The reputation of Aaron Burr has always suffered, mostly from his duel with Hamilton, and from the "Burr conspiracy" — Burr was put on trial for treason & acquitted, after which he exiled himself to Europe for a few years. He was in debt, struggled to find a new wife, and for a long time, his historical reputation was an extension of his disgraceful exit from politics. He has been framed as a womanizer, and sometimes deranged. And since Burr was an orphan, and he outlived his wife and daughter, and many of his papers were destroyed, nobody at the time or in later years had much interest in defending him.
Nancy Isenberg's Fallen Founder (2007) is notable because it examines Aaron Burr as a reaction to the "Founders Chic" biographies of the 1990s. The book seeks to dismantle those negative characterizations and give Burr the benefit of the doubt. It's fairly well-researched and very readable, although it can be dry at times (the first half before he enters national politics isn't terribly entertaining), & she is unable to reach a satisfying conclusion with the Burr conspiracy.
She does examine his relationship with Theodosia and his daughter, and notes that Burr was an early feminist who delighted in their intellectual pursuits, and a genuine politician with republican ideals. I would recommend the book for a more honest evaluation of Burr's character. You can also read her thoughts on Hamilton the Musical here, and similar articles that are critical of Miranda's portrayals are widely available.
But if anyone in Hamilton is sneaky, it's Hamilton himself. While Jefferson is also guilty of gossip, Hamilton went even further, spreading rumors and working behind the scenes, especially as leader of the Federalist Party. In the Election of 1796, he also floated Vice President Thomas Pinckney as an alternative to John Adams who could win more votes in the South. Historians looking backwards from 1800 have even alleged Hamilton was conspiring against him in 1796, but this is uncertain.
John Adams eventually had to replace his original cabinet members, who were loyal to Hamilton and would write letters to him in New York. The party split between Hamilton's more conservative faction, the High Federalists, and Adams's moderate faction. In 1800, Hamilton hurt Adams's re-election chances when his 54-page criticism of Adams fell into the wrong hands and was circulated by the Jeffersonians.
None of this is addressed in Hamilton, and in fact Adams doesn't even make an appearance, because it would be quite difficult to portray Hamilton as the main character of that story or cast him in a sympathetic light. Instead it shifts over to the Reynolds Pamphlet, since you can at least feel bad for the guy being blackmailed.

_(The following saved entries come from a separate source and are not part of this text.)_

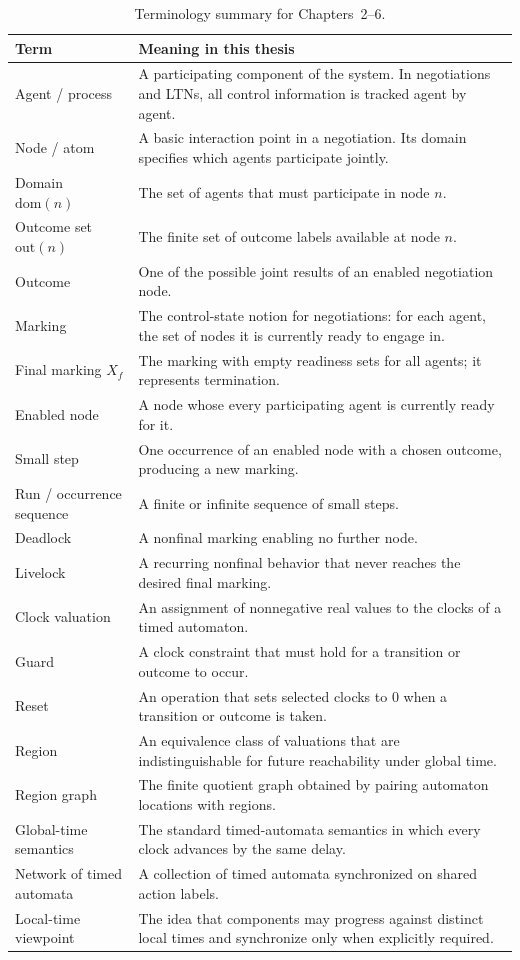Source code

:\begin{table}[p]
\centering
\renewcommand{\arraystretch}{1.18}
\begin{tabular}{p{}p{}}
\toprule
\textbf{Term} & \textbf{Meaning in this thesis} \\
\midrule
Agent / process & A participating component of the system. In negotiations and LTNs, all control information is tracked agent by agent. \\
Node / atom & A basic interaction point in a negotiation. Its domain specifies which agents participate jointly. \\
Domain $\mathrm{dom}(n)$ & The set of agents that must participate in node $n$. \\
Outcome set $\mathrm{out}(n)$ & The finite set of outcome labels available at node $n$. \\
Outcome & One of the possible joint results of an enabled negotiation node. \\
Marking & The control-state notion for negotiations: for each agent, the set of nodes it is currently ready to engage in. \\
Final marking $X_f$ & The marking with empty readiness sets for all agents; it represents termination. \\
Enabled node & A node whose every participating agent is currently ready for it. \\
Small step & One occurrence of an enabled node with a chosen outcome, producing a new marking. \\
Run / occurrence sequence & A finite or infinite sequence of small steps. \\
Deadlock & A nonfinal marking enabling no further node. \\
Livelock & A recurring nonfinal behavior that never reaches the desired final marking. \\
Clock valuation & An assignment of nonnegative real values to the clocks of a timed automaton. \\
Guard & A clock constraint that must hold for a transition or outcome to occur. \\
Reset & An operation that sets selected clocks to $0$ when a transition or outcome is taken. \\
Region & An equivalence class of valuations that are indistinguishable for future reachability under global time. \\
Region graph & The finite quotient graph obtained by pairing automaton locations with regions. \\
Global-time semantics & The standard timed-automata semantics in which every clock advances by the same delay. \\
Network of timed automata & A collection of timed automata synchronized on shared action labels. \\
Local-time viewpoint & The idea that components may progress against distinct local times and synchronize only when explicitly required. \\
\bottomrule
\end{tabular}
\caption{Terminology summary for Chapters~2--6.}
\label{tab:terminology-summary}
\end{table}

Hamilton was a very skilled Secretary of the Treasury, but he was also a militaristic elitist with a rather explicit distaste for popular democratic government. Instead, he specifically wanted the power of the strong national government to reside in the upper class & business interests, which would lend it stability and protect it from the lower classes. In describing the two classes of people, he writes:
The first are the rich and well born, the other the mass of the people. The voice of the people has been said to be the voice of God; and however generally this maxim has been quoted and believed, it is not true in fact. The people are turbulent and changing; they seldom judge or determine right. Give therefore to the first class a distinct, permanent share in the government. They will check the unsteadiness of the second, and as they cannot receive any advantage by a change, they therefore will ever maintain good government. Can a democratic assembly, who annually revolve in the mass of the people, be supposed steadily to pursue the public good? Nothing but a permanent body can check the imprudence of democracy. Their turbulent and uncontrolling disposition requires checks. (Hamilton, 1787)
This is hardly addressed in Hamilton, and in my view, the musical could have been much better if it wasn't trying to be a story of the Revolution and a story of the Federalist Era and a revival of Hamilton as a figure at the same time. I would've loved to see just pure mudslinging, no holds barred. And in my opinion, the musical fails to address the honestly very entertaining and harsh political climate of the Federalist Era, doesn't really set up the stakes or the characters it's presenting you, and while it pays good attention to its female characters, the way it resolves slavery is offputting. (That is to say, it gives slaveowners black representation in the form of Thomas Jefferson, gives characters brownie points for their short-lived antislavery measures, and calls it a day.)
To end with some proper mudslinging, Adams wrote this of Hamilton in 1806, in a letter to Benjamin Rush about "the Vapours."
"What a pity it is that our Congress had not known this discovery, and that Alexander Hamiltons project of raising an Army of fifty thousand Men, ten thousand of them to be Cavalry and his projects of Sedition Laws and Alien Laws and of new Taxes to Support his army, all arose from a superabundance of secretions which he could not find Whores enough to draw off? and that the Same Vapours produced his Lyes and Slanders by which he totally destroyed his party forever and finally lost his Life in the field of honor."